The spread of new variants has had a dramatic impact on global SARS-CoV-2 epidemiology. The B.1.1.7 variant has higher infectivity and virulence than baseline variants (1, 9), while the B.1.3.5.1 and P.1 variants may have the ability to evade vaccine- and infection-induced immunologic memory (10-12) and may also have higher infectivity and virulence (3, 13, 14). The true abundance of epidemiologically important variants is likely underestimated by sequencing limitations in many global infection hot spots. The B.1.1.7, B.1.3.5.1 and P.1 variants may also undergo further important evolutionary changes over time. Here we perform mathematical modeling to characterize determinants of variant emergence and predominance.
Results
Frequent stochastic elimination of new SARS-CoV-2 variants
We previously developed a mathematical model which captures the highly variable secondary transmission pattern of SARS-CoV-2 by fitting to empirically observed distributions of serial intervals within transmission pairs, as well as distributions of number of secondary transmissions from infected people (15-17). The model explains why the majority of infected people do not infect others while a minority are the index case for large super-spreader events (18-20): the exposure contact network of infected people is highly over-dispersed meaning that on rare occasions, an infected person may have dozens of exposure contacts who have the potential to become secondarily infected. Presumably this phenomenon, which is not observed for influenza (21), is due to aerosolization of SARS-CoV-2 within crowded indoor environments in which masking is limited (22). For a super-spreader event to occur, the model projects that the transmitter must also be within the limited time window when they are shedding at a sufficiently high viral load (15). More model details are in the Methods.

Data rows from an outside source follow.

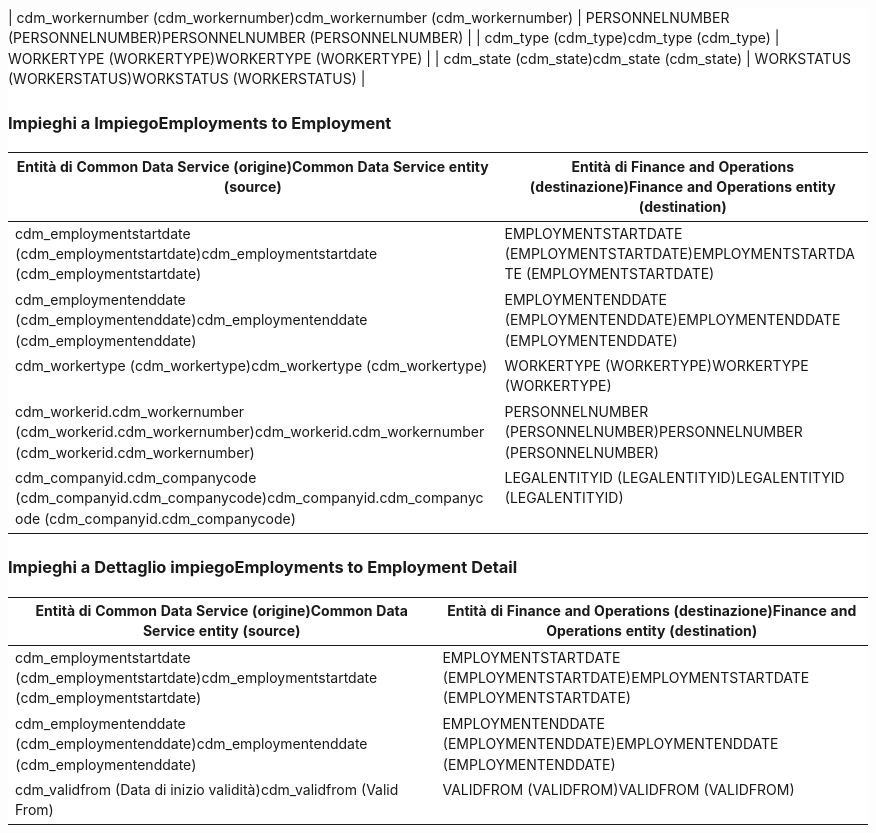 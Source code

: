 | <span data-ttu-id="d8f7c-280">cdm_workernumber   (cdm_workernumber)</span><span class="sxs-lookup"><span data-stu-id="d8f7c-280">cdm_workernumber   (cdm_workernumber)</span></span>         | <span data-ttu-id="d8f7c-281">PERSONNELNUMBER   (PERSONNELNUMBER)</span><span class="sxs-lookup"><span data-stu-id="d8f7c-281">PERSONNELNUMBER   (PERSONNELNUMBER)</span></span>               |
| <span data-ttu-id="d8f7c-282">cdm_type (cdm_type)</span><span class="sxs-lookup"><span data-stu-id="d8f7c-282">cdm_type (cdm_type)</span></span>                           | <span data-ttu-id="d8f7c-283">WORKERTYPE   (WORKERTYPE)</span><span class="sxs-lookup"><span data-stu-id="d8f7c-283">WORKERTYPE   (WORKERTYPE)</span></span>                         |
| <span data-ttu-id="d8f7c-284">cdm_state   (cdm_state)</span><span class="sxs-lookup"><span data-stu-id="d8f7c-284">cdm_state   (cdm_state)</span></span>                       | <span data-ttu-id="d8f7c-285">WORKSTATUS   (WORKERSTATUS)</span><span class="sxs-lookup"><span data-stu-id="d8f7c-285">WORKSTATUS   (WORKERSTATUS)</span></span>                       |

### <a name="employments-to-employment"></a><span data-ttu-id="d8f7c-286">Impieghi a Impiego</span><span class="sxs-lookup"><span data-stu-id="d8f7c-286">Employments to Employment</span></span>

| <span data-ttu-id="d8f7c-287">Entità di Common Data Service (origine)</span><span class="sxs-lookup"><span data-stu-id="d8f7c-287">Common Data Service entity (source)</span></span>                                             | <span data-ttu-id="d8f7c-288">Entità di Finance and Operations (destinazione)</span><span class="sxs-lookup"><span data-stu-id="d8f7c-288">Finance and Operations entity (destination)</span></span> |
|-----------------------------------------------------------------|---------------------------------------------|
| <span data-ttu-id="d8f7c-289">cdm_employmentstartdate   (cdm_employmentstartdate)</span><span class="sxs-lookup"><span data-stu-id="d8f7c-289">cdm_employmentstartdate   (cdm_employmentstartdate)</span></span>             | <span data-ttu-id="d8f7c-290">EMPLOYMENTSTARTDATE   (EMPLOYMENTSTARTDATE)</span><span class="sxs-lookup"><span data-stu-id="d8f7c-290">EMPLOYMENTSTARTDATE   (EMPLOYMENTSTARTDATE)</span></span> |
| <span data-ttu-id="d8f7c-291">cdm_employmentenddate   (cdm_employmentenddate)</span><span class="sxs-lookup"><span data-stu-id="d8f7c-291">cdm_employmentenddate   (cdm_employmentenddate)</span></span>                 | <span data-ttu-id="d8f7c-292">EMPLOYMENTENDDATE   (EMPLOYMENTENDDATE)</span><span class="sxs-lookup"><span data-stu-id="d8f7c-292">EMPLOYMENTENDDATE   (EMPLOYMENTENDDATE)</span></span>     |
| <span data-ttu-id="d8f7c-293">cdm_workertype   (cdm_workertype)</span><span class="sxs-lookup"><span data-stu-id="d8f7c-293">cdm_workertype   (cdm_workertype)</span></span>                               | <span data-ttu-id="d8f7c-294">WORKERTYPE   (WORKERTYPE)</span><span class="sxs-lookup"><span data-stu-id="d8f7c-294">WORKERTYPE   (WORKERTYPE)</span></span>                   |
| <span data-ttu-id="d8f7c-295">cdm_workerid.cdm_workernumber   (cdm_workerid.cdm_workernumber)</span><span class="sxs-lookup"><span data-stu-id="d8f7c-295">cdm_workerid.cdm_workernumber   (cdm_workerid.cdm_workernumber)</span></span> | <span data-ttu-id="d8f7c-296">PERSONNELNUMBER   (PERSONNELNUMBER)</span><span class="sxs-lookup"><span data-stu-id="d8f7c-296">PERSONNELNUMBER   (PERSONNELNUMBER)</span></span>         |
| <span data-ttu-id="d8f7c-297">cdm_companyid.cdm_companycode   (cdm_companyid.cdm_companycode)</span><span class="sxs-lookup"><span data-stu-id="d8f7c-297">cdm_companyid.cdm_companycode   (cdm_companyid.cdm_companycode)</span></span> | <span data-ttu-id="d8f7c-298">LEGALENTITYID   (LEGALENTITYID)</span><span class="sxs-lookup"><span data-stu-id="d8f7c-298">LEGALENTITYID   (LEGALENTITYID)</span></span>             |

### <a name="employments-to-employment-detail"></a><span data-ttu-id="d8f7c-299">Impieghi a Dettaglio impiego</span><span class="sxs-lookup"><span data-stu-id="d8f7c-299">Employments to Employment Detail</span></span>

| <span data-ttu-id="d8f7c-300">Entità di Common Data Service (origine)</span><span class="sxs-lookup"><span data-stu-id="d8f7c-300">Common Data Service entity (source)</span></span>                                             | <span data-ttu-id="d8f7c-301">Entità di Finance and Operations (destinazione)</span><span class="sxs-lookup"><span data-stu-id="d8f7c-301">Finance and Operations entity (destination)</span></span>   |
|-----------------------------------------------------------------|-----------------------------------------------|
| <span data-ttu-id="d8f7c-302">cdm_employmentstartdate   (cdm_employmentstartdate)</span><span class="sxs-lookup"><span data-stu-id="d8f7c-302">cdm_employmentstartdate   (cdm_employmentstartdate)</span></span>             | <span data-ttu-id="d8f7c-303">EMPLOYMENTSTARTDATE   (EMPLOYMENTSTARTDATE)</span><span class="sxs-lookup"><span data-stu-id="d8f7c-303">EMPLOYMENTSTARTDATE   (EMPLOYMENTSTARTDATE)</span></span>   |
| <span data-ttu-id="d8f7c-304">cdm_employmentenddate   (cdm_employmentenddate)</span><span class="sxs-lookup"><span data-stu-id="d8f7c-304">cdm_employmentenddate   (cdm_employmentenddate)</span></span>                 | <span data-ttu-id="d8f7c-305">EMPLOYMENTENDDATE   (EMPLOYMENTENDDATE)</span><span class="sxs-lookup"><span data-stu-id="d8f7c-305">EMPLOYMENTENDDATE   (EMPLOYMENTENDDATE)</span></span>       |
| <span data-ttu-id="d8f7c-306">cdm_validfrom   (Data di inizio validità)</span><span class="sxs-lookup"><span data-stu-id="d8f7c-306">cdm_validfrom   (Valid From)</span></span>                                    | <span data-ttu-id="d8f7c-307">VALIDFROM   (VALIDFROM)</span><span class="sxs-lookup"><span data-stu-id="d8f7c-307">VALIDFROM   (VALIDFROM)</span></span>                       |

We adapted this model to assume that new variants emerge from a single infected person. We then ran individual stochastic simulation to assess whether variants are present after 100 days or whether they are extinguished. Simulations were governed by an average effective reproductive number (Re) defined as the mean number of secondary infections created per person across the entire population, as well as a value for the “super-spreader parameter” ρ which captures the variability of a gamma-distributed exposure contact network: the value is low (ρ=0.01) for infections such as influenza in which there is low day-to-day and person-to-person variance in the number of exposure contacts, and high (ρ=40) for SARS-CoV-2 (15).
For each parameter set, we ran 1000 simulations. We identified that stochastic burnout of infections is more likely when Re is lower but also when the contact network is highly over-dispersed as with SARS-CoV-2 (Figure 1a). This suggests that most highly infectious SARS-CoV-2 variants will die out when generated within a single person, even when Re is quite high.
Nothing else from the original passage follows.